The study was approved by the Ethics Committee of Peking University First Hospital and conformed to the Helsinki Declaration.
A 40-year-old male was admitted to Peking University First Hospital in 2018 with headache and dizziness that had been ongoing for 2 months. Notably, he had undergone surgical resection for cerebellar HGBs in 2015. When he was admitted in 2018, contrast-enhanced magnetic resonance imaging (MRI) of the cerebellum (3.0 T; Signa Excite HD 3.0 T; GE Healthcare, Chicago, IL, USA) showed multiple lesions in the cerebellum with obvious enhancement, highly suggestive of HGBs (Figs. 1a–c). In addition, abdominal computed tomography (CT) scanning with contrast revealed multiple cysts in the pancreas and kidneys (Fig. 1d). Because of the obvious occupy effect and symptoms, he underwent operation again. Postoperative pathology demonstrated that both lesions resected from the cerebellum were HGBs. The patient’s symptoms improved after surgery, and at two-year follow-up (FU), his condition was found to be stable with no recurrence. Five of his family members from three generations has also undergone surgical resections for CNS-related HGBs. The patient provided written informed consent to participate in this study and for publication of this case report.

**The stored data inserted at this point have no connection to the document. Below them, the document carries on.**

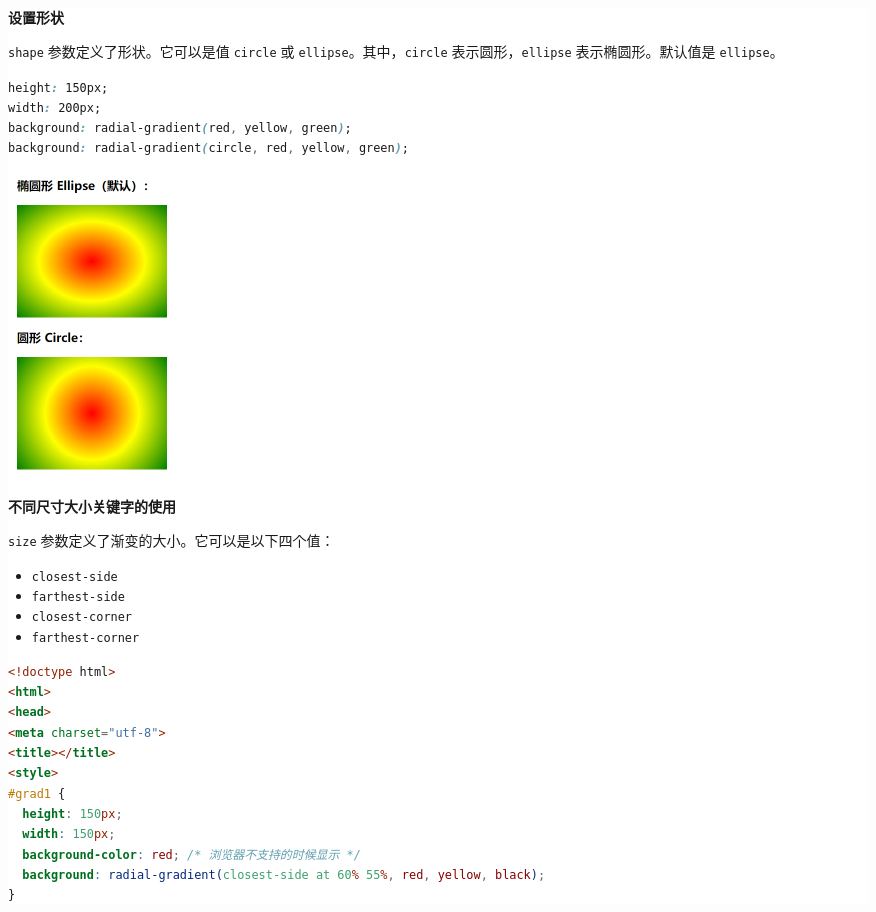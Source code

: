 
**设置形状**

`shape` 参数定义了形状。它可以是值 `circle` 或 `ellipse`。其中，`circle` 表示圆形，`ellipse` 表示椭圆形。默认值是 `ellipse`。

```css
height: 150px;
width: 200px;
background: radial-gradient(red, yellow, green); 
background: radial-gradient(circle, red, yellow, green); 
```

<img src="mark-img/image-20220128185852176.png" style="zoom:50%;" />

**不同尺寸大小关键字的使用**

`size` 参数定义了渐变的大小。它可以是以下四个值：

- `closest-side`
- `farthest-side`
- `closest-corner`
- `farthest-corner`

```html
<!doctype html>
<html>
<head>
<meta charset="utf-8"> 
<title></title> 
<style>
#grad1 {
  height: 150px;
  width: 150px;
  background-color: red; /* 浏览器不支持的时候显示 */
  background: radial-gradient(closest-side at 60% 55%, red, yellow, black); 
}

```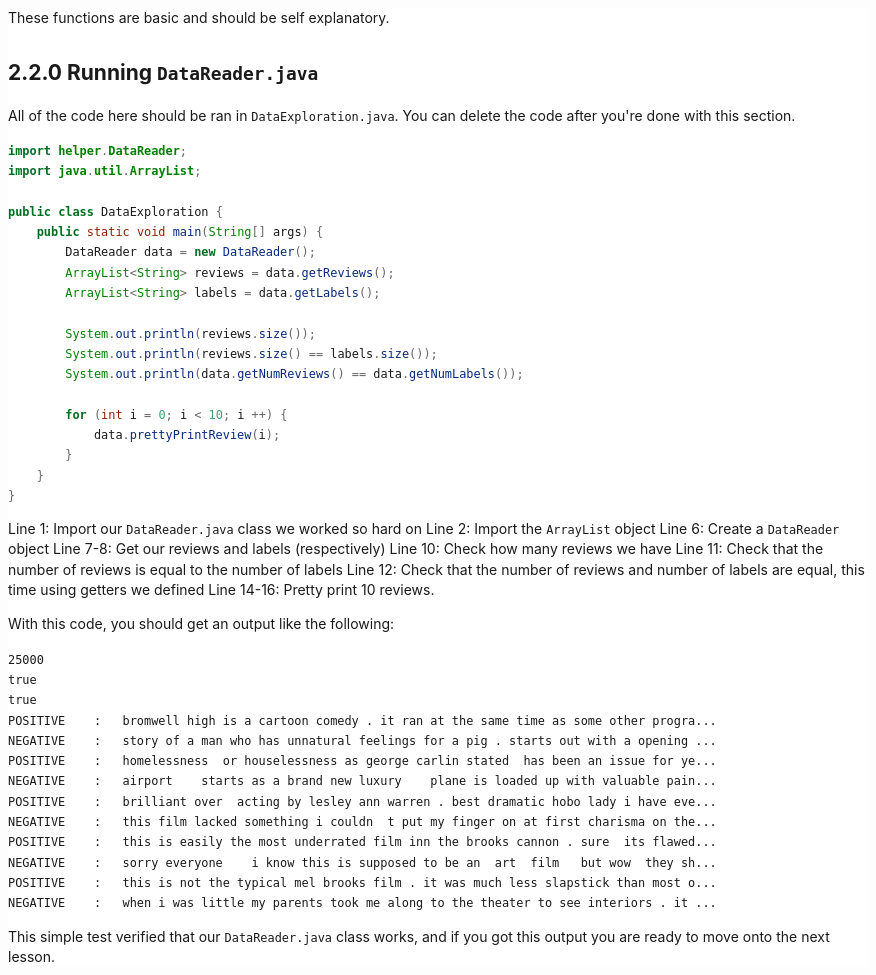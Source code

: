 These functions are basic and should be self explanatory.

## 2.2.0 Running `DataReader.java`
All of the code here should be ran in `DataExploration.java`. You can delete the code after you're done with this section.
```java
import helper.DataReader;
import java.util.ArrayList;

public class DataExploration {
	public static void main(String[] args) {
		DataReader data = new DataReader();
		ArrayList<String> reviews = data.getReviews();
		ArrayList<String> labels = data.getLabels();
		
		System.out.println(reviews.size());
		System.out.println(reviews.size() == labels.size());
		System.out.println(data.getNumReviews() == data.getNumLabels());

		for (int i = 0; i < 10; i ++) {
			data.prettyPrintReview(i);
		}
	}
}
```
Line 1: Import our `DataReader.java` class we worked so hard on
Line 2: Import the `ArrayList` object
Line 6: Create a `DataReader` object
Line 7-8: Get our reviews and labels (respectively)
Line 10: Check how many reviews we have
Line 11: Check that the number of reviews is equal to the number of labels
Line 12: Check that the number of reviews and number of labels are equal, this time using getters we defined
Line 14-16: Pretty print 10 reviews.

With this code, you should get an output like the following:
```
25000
true
true
POSITIVE	:	bromwell high is a cartoon comedy . it ran at the same time as some other progra...
NEGATIVE	:	story of a man who has unnatural feelings for a pig . starts out with a opening ...
POSITIVE	:	homelessness  or houselessness as george carlin stated  has been an issue for ye...
NEGATIVE	:	airport    starts as a brand new luxury    plane is loaded up with valuable pain...
POSITIVE	:	brilliant over  acting by lesley ann warren . best dramatic hobo lady i have eve...
NEGATIVE	:	this film lacked something i couldn  t put my finger on at first charisma on the...
POSITIVE	:	this is easily the most underrated film inn the brooks cannon . sure  its flawed...
NEGATIVE	:	sorry everyone    i know this is supposed to be an  art  film   but wow  they sh...
POSITIVE	:	this is not the typical mel brooks film . it was much less slapstick than most o...
NEGATIVE	:	when i was little my parents took me along to the theater to see interiors . it ...
```
This simple test verified that our `DataReader.java` class works, and if you got this output you are ready to move onto the next lesson.
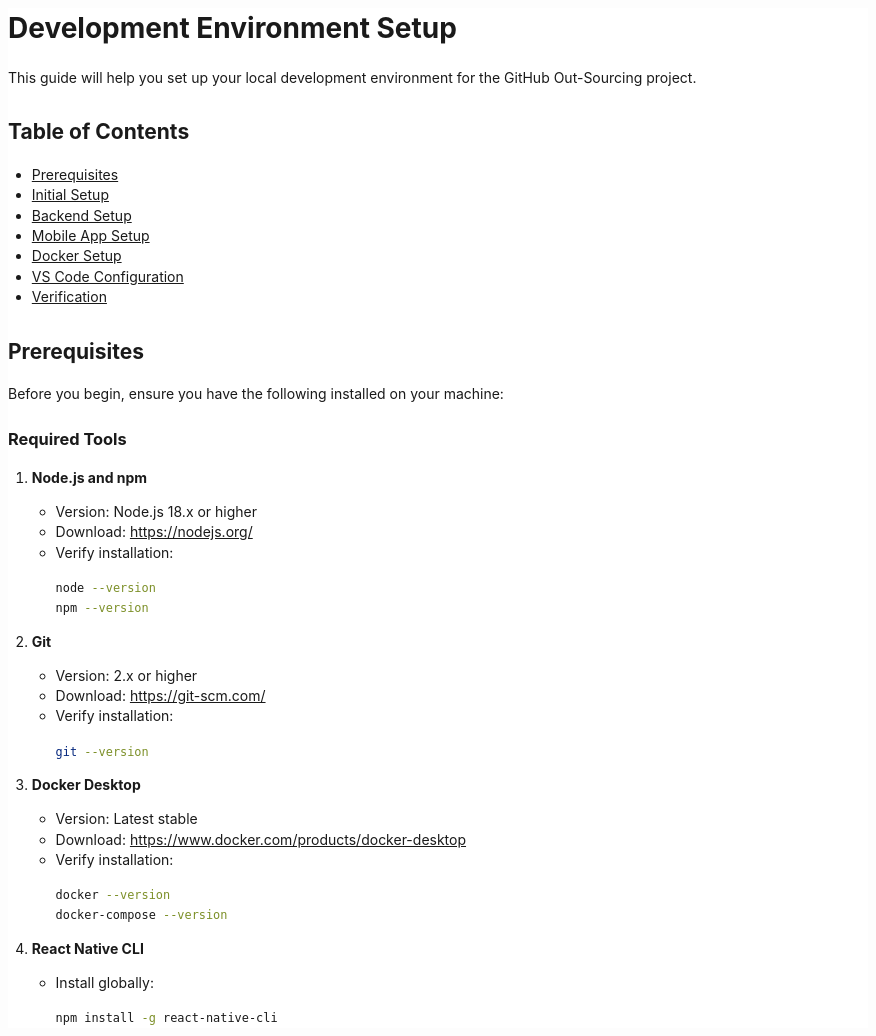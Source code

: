 # Development Environment Setup

This guide will help you set up your local development environment for the GitHub Out-Sourcing project.

## Table of Contents
- [Prerequisites](#prerequisites)
- [Initial Setup](#initial-setup)
- [Backend Setup](#backend-setup)
- [Mobile App Setup](#mobile-app-setup)
- [Docker Setup](#docker-setup)
- [VS Code Configuration](#vs-code-configuration)
- [Verification](#verification)

## Prerequisites

Before you begin, ensure you have the following installed on your machine:

### Required Tools

1. **Node.js and npm**
   - Version: Node.js 18.x or higher
   - Download: https://nodejs.org/
   - Verify installation:
     ```bash
     node --version
     npm --version
     ```

2. **Git**
   - Version: 2.x or higher
   - Download: https://git-scm.com/
   - Verify installation:
     ```bash
     git --version
     ```

3. **Docker Desktop**
   - Version: Latest stable
   - Download: https://www.docker.com/products/docker-desktop
   - Verify installation:
     ```bash
     docker --version
     docker-compose --version
     ```

4. **React Native CLI**
   - Install globally:
     ```bash
     npm install -g react-native-cli
     ```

A 58-year-old female was admitted to our hospital with symptoms similar to those of the male patient. Contrast-enhanced MRI showed multiple HGBs in the cerebellum with an obvious occupy effect (Fig. 2a–c). In addition, contrast-enhanced abdominal CT showed renal cell cancer and multiple renal and pancreatic cysts (Fig. 2d). She underwent surgical resection for HGBs in the bilateral cerebellum, and her symptoms improved. At two-year FU, her condition was stable with no recurrence.
Both patients and their family members who met the clinical diagnostic criteria underwent genetic testing. Clinical, genetic, and relevant imaging data were analyzed.
Genomic DNA was extracted from peripheral blood using a QIAamp DNA Blood Mini Kit (QIAGEN, Hilden, Germany). Three coding exons and their flanking intronic regions were amplified by polymerase chain reaction (PCR) using previously described primers [5]. Direct sequencing was performed to screen missense and splicing mutations. Large exon deletions were screened using a multiplex ligation-dependent probe amplification kit (P016-C2; MRC Holland, Amsterdam, the Netherlands) and confirmed by real-time quantitative PCR with primers described by Ebenazer et al. [6]. The reaction conditions and primers used for amplification were as previously described [7].
Gene sequencing revealed a heterozygous germline mutation (NM_000551.3(VHL):c.464-1G > C) in the splice site in intron 2 of VHL in the DNA from the peripheral blood of the male patient and nine of his family members (male 4, female 5) (Fig. 3a). In total, five of these nine patients from three generations underwent a total of nine surgical resections for CNS-related HGBs, with an average of 1.8 ± 1.3 surgeries (range: 1–4). All resected lesions were located in the cerebellum. Figure 4 shows the genetic investigation used in this study. In the first, second, and third generations, the ages at which the first operation for CNS HGBs was performed were 67, 32.3, and 17 years, respectively. Notably, the age at which the first operation for CNS HGBs was performed was younger in the children (younger generation) than in their parents (older generation). Additionally, only the mother of the male patient with the NM_000551.3(VHL):c.464-1G > C variant was diagnosed with renal cell carcinoma and underwent left nephrectomy. Another intronic mutation in VHL occurred in NM_000551.3(VHL):c.464-2A > G in the 58-year-old female patient (Fig. 3b), but none of her family members showed any abnormal changes in VHL. The clinical information about the two pathogentic variants has been submitted to ClinVar database. The ClinVar accession for NM_000551.3(VHL):c.464-1G > C was SCV001371687.